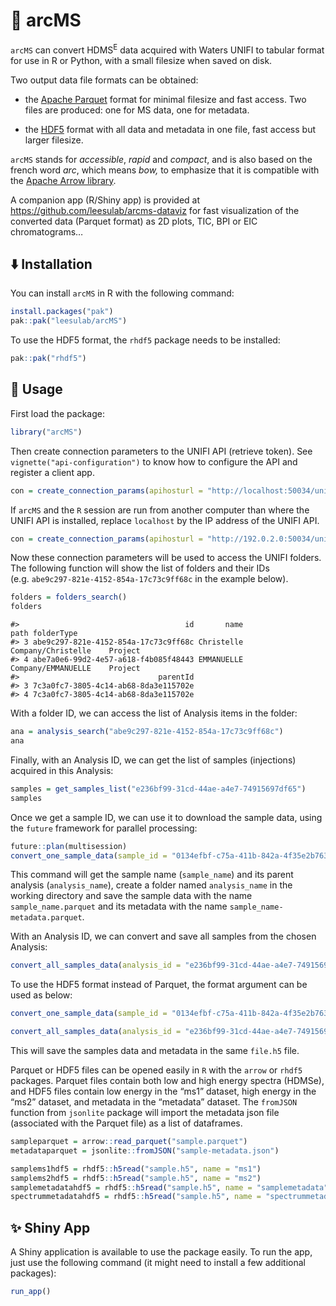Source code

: 
# 🏹 arcMS

<!-- badges: start -->
<!-- badges: end -->

`arcMS` can convert HDMS<sup>E</sup> data acquired with Waters UNIFI to
tabular format for use in R or Python, with a small filesize when saved
on disk.

Two output data file formats can be obtained:

- the [Apache Parquet](https://parquet.apache.org/) format for minimal
  filesize and fast access. Two files are produced: one for MS data, one
  for metadata.

- the [HDF5](https://www.hdfgroup.org/solutions/hdf5/) format with all
  data and metadata in one file, fast access but larger filesize.

`arcMS` stands for *accessible*, *rapid* and *compact*, and is also
based on the french word *arc*, which means *bow,* to emphasize that it
is compatible with the [Apache Arrow
library](https://arrow.apache.org/).

A companion app (R/Shiny app) is provided at
<https://github.com/leesulab/arcms-dataviz> for fast visualization of
the converted data (Parquet format) as 2D plots, TIC, BPI or EIC
chromatograms…

## :arrow_down: Installation

You can install `arcMS` in R with the following command:

``` r
install.packages("pak")
pak::pak("leesulab/arcMS") 
```

To use the HDF5 format, the `rhdf5` package needs to be installed:

``` r
pak::pak("rhdf5")
```

## 🚀 Usage

First load the package:

``` r
library("arcMS")
```

Then create connection parameters to the UNIFI API (retrieve token). See
`vignette("api-configuration")` to know how to configure the API and
register a client app.

``` r
con = create_connection_params(apihosturl = "http://localhost:50034/unifi/v1", identityurl = "http://localhost:50333/identity/connect/token")
```

If `arcMS` and the `R` session are run from another computer than where
the UNIFI API is installed, replace `localhost` by the IP address of the
UNIFI API.

``` r
con = create_connection_params(apihosturl = "http://192.0.2.0:50034/unifi/v1", identityurl = "http://192.0.2.0:50333/identity/connect/token")
```

Now these connection parameters will be used to access the UNIFI
folders. The following function will show the list of folders and their
IDs (e.g. `abe9c297-821e-4152-854a-17c73c9ff68c` in the example below).

``` r
folders = folders_search()
folders
```

    #>                                     id       name               path folderType
    #> 3 abe9c297-821e-4152-854a-17c73c9ff68c Christelle Company/Christelle    Project
    #> 4 abe7a0e6-99d2-4e57-a618-f4b085f48443 EMMANUELLE Company/EMMANUELLE    Project
    #>                               parentId
    #> 3 7c3a0fc7-3805-4c14-ab68-8da3e115702e
    #> 4 7c3a0fc7-3805-4c14-ab68-8da3e115702e

With a folder ID, we can access the list of Analysis items in the
folder:

``` r
ana = analysis_search("abe9c297-821e-4152-854a-17c73c9ff68c")
ana
```

Finally, with an Analysis ID, we can get the list of samples
(injections) acquired in this Analysis:

``` r
samples = get_samples_list("e236bf99-31cd-44ae-a4e7-74915697df65")
samples
```

Once we get a sample ID, we can use it to download the sample data,
using the `future` framework for parallel processing:

``` r
future::plan(multisession)
convert_one_sample_data(sample_id = "0134efbf-c75a-411b-842a-4f35e2b76347")
```

This command will get the sample name (`sample_name`) and its parent
analysis (`analysis_name`), create a folder named `analysis_name` in the
working directory and save the sample data with the name
`sample_name.parquet` and its metadata with the name
`sample_name-metadata.parquet`.

With an Analysis ID, we can convert and save all samples from the chosen
Analysis:

``` r
convert_all_samples_data(analysis_id = "e236bf99-31cd-44ae-a4e7-74915697df65")
```

To use the HDF5 format instead of Parquet, the format argument can be
used as below:

``` r
convert_one_sample_data(sample_id = "0134efbf-c75a-411b-842a-4f35e2b76347", format = "hdf5")

convert_all_samples_data(analysis_id = "e236bf99-31cd-44ae-a4e7-74915697df65", format = "hdf5")
```

This will save the samples data and metadata in the same `file.h5` file.

Parquet or HDF5 files can be opened easily in `R` with the `arrow` or
`rhdf5` packages. Parquet files contain both low and high energy spectra
(HDMSe), and HDF5 files contain low energy in the “ms1” dataset, high
energy in the “ms2” dataset, and metadata in the “metadata” dataset. The
`fromJSON` function from `jsonlite` package will import the metadata
json file (associated with the Parquet file) as a list of dataframes.

``` r
sampleparquet = arrow::read_parquet("sample.parquet")
metadataparquet = jsonlite::fromJSON("sample-metadata.json")

samplems1hdf5 = rhdf5::h5read("sample.h5", name = "ms1")
samplems2hdf5 = rhdf5::h5read("sample.h5", name = "ms2")
samplemetadatahdf5 = rhdf5::h5read("sample.h5", name = "samplemetadata")
spectrummetadatahdf5 = rhdf5::h5read("sample.h5", name = "spectrummetadata")
```

## ✨ Shiny App

A Shiny application is available to use the package easily. To run the
app, just use the following command (it might need to install a few
additional packages):

``` r
run_app()
```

Goal of the exercise.
The records above are to be set down exactly as written, with no images.

Reply.
Source code

: 
# 🏹 arcMS

<!-- badges: start -->
<!-- badges: end -->

`arcMS` can convert HDMS<sup>E</sup> data acquired with Waters UNIFI to
tabular format for use in R or Python, with a small filesize when saved
on disk.

Two output data file formats can be obtained:

- the [Apache Parquet](https://parquet.apache.org/) format for minimal
  filesize and fast access. Two files are produced: one for MS data, one
  for metadata.

- the [HDF5](https://www.hdfgroup.org/solutions/hdf5/) format with all
  data and metadata in one file, fast access but larger filesize.

`arcMS` stands for *accessible*, *rapid* and *compact*, and is also
based on the french word *arc*, which means *bow,* to emphasize that it
is compatible with the [Apache Arrow
library](https://arrow.apache.org/).

A companion app (R/Shiny app) is provided at
<https://github.com/leesulab/arcms-dataviz> for fast visualization of
the converted data (Parquet format) as 2D plots, TIC, BPI or EIC
chromatograms…

## :arrow_down: Installation

You can install `arcMS` in R with the following command:

``` r
install.packages("pak")
pak::pak("leesulab/arcMS") 
```

To use the HDF5 format, the `rhdf5` package needs to be installed:

``` r
pak::pak("rhdf5")
```

## 🚀 Usage

First load the package:

``` r
library("arcMS")
```

Then create connection parameters to the UNIFI API (retrieve token). See
`vignette("api-configuration")` to know how to configure the API and
register a client app.

``` r
con = create_connection_params(apihosturl = "http://localhost:50034/unifi/v1", identityurl = "http://localhost:50333/identity/connect/token")
```

If `arcMS` and the `R` session are run from another computer than where
the UNIFI API is installed, replace `localhost` by the IP address of the
UNIFI API.

``` r
con = create_connection_params(apihosturl = "http://192.0.2.0:50034/unifi/v1", identityurl = "http://192.0.2.0:50333/identity/connect/token")
```

Now these connection parameters will be used to access the UNIFI
folders. The following function will show the list of folders and their
IDs (e.g. `abe9c297-821e-4152-854a-17c73c9ff68c` in the example below).

``` r
folders = folders_search()
folders
```

    #>                                     id       name               path folderType
    #> 3 abe9c297-821e-4152-854a-17c73c9ff68c Christelle Company/Christelle    Project
    #> 4 abe7a0e6-99d2-4e57-a618-f4b085f48443 EMMANUELLE Company/EMMANUELLE    Project
    #>                               parentId
    #> 3 7c3a0fc7-3805-4c14-ab68-8da3e115702e
    #> 4 7c3a0fc7-3805-4c14-ab68-8da3e115702e

With a folder ID, we can access the list of Analysis items in the
folder:

``` r
ana = analysis_search("abe9c297-821e-4152-854a-17c73c9ff68c")
ana
```

Finally, with an Analysis ID, we can get the list of samples
(injections) acquired in this Analysis:

``` r
samples = get_samples_list("e236bf99-31cd-44ae-a4e7-74915697df65")
samples
```

Once we get a sample ID, we can use it to download the sample data,
using the `future` framework for parallel processing:

``` r
future::plan(multisession)
convert_one_sample_data(sample_id = "0134efbf-c75a-411b-842a-4f35e2b76347")
```

This command will get the sample name (`sample_name`) and its parent
analysis (`analysis_name`), create a folder named `analysis_name` in the
working directory and save the sample data with the name
`sample_name.parquet` and its metadata with the name
`sample_name-metadata.parquet`.

With an Analysis ID, we can convert and save all samples from the chosen
Analysis:

``` r
convert_all_samples_data(analysis_id = "e236bf99-31cd-44ae-a4e7-74915697df65")
```

To use the HDF5 format instead of Parquet, the format argument can be
used as below:

``` r
convert_one_sample_data(sample_id = "0134efbf-c75a-411b-842a-4f35e2b76347", format = "hdf5")

convert_all_samples_data(analysis_id = "e236bf99-31cd-44ae-a4e7-74915697df65", format = "hdf5")
```

This will save the samples data and metadata in the same `file.h5` file.

Parquet or HDF5 files can be opened easily in `R` with the `arrow` or
`rhdf5` packages. Parquet files contain both low and high energy spectra
(HDMSe), and HDF5 files contain low energy in the “ms1” dataset, high
energy in the “ms2” dataset, and metadata in the “metadata” dataset. The
`fromJSON` function from `jsonlite` package will import the metadata
json file (associated with the Parquet file) as a list of dataframes.

``` r
sampleparquet = arrow::read_parquet("sample.parquet")
metadataparquet = jsonlite::fromJSON("sample-metadata.json")

samplems1hdf5 = rhdf5::h5read("sample.h5", name = "ms1")
samplems2hdf5 = rhdf5::h5read("sample.h5", name = "ms2")
samplemetadatahdf5 = rhdf5::h5read("sample.h5", name = "samplemetadata")
spectrummetadatahdf5 = rhdf5::h5read("sample.h5", name = "spectrummetadata")
```

## ✨ Shiny App

A Shiny application is available to use the package easily. To run the
app, just use the following command (it might need to install a few
additional packages):

``` r
run_app()
```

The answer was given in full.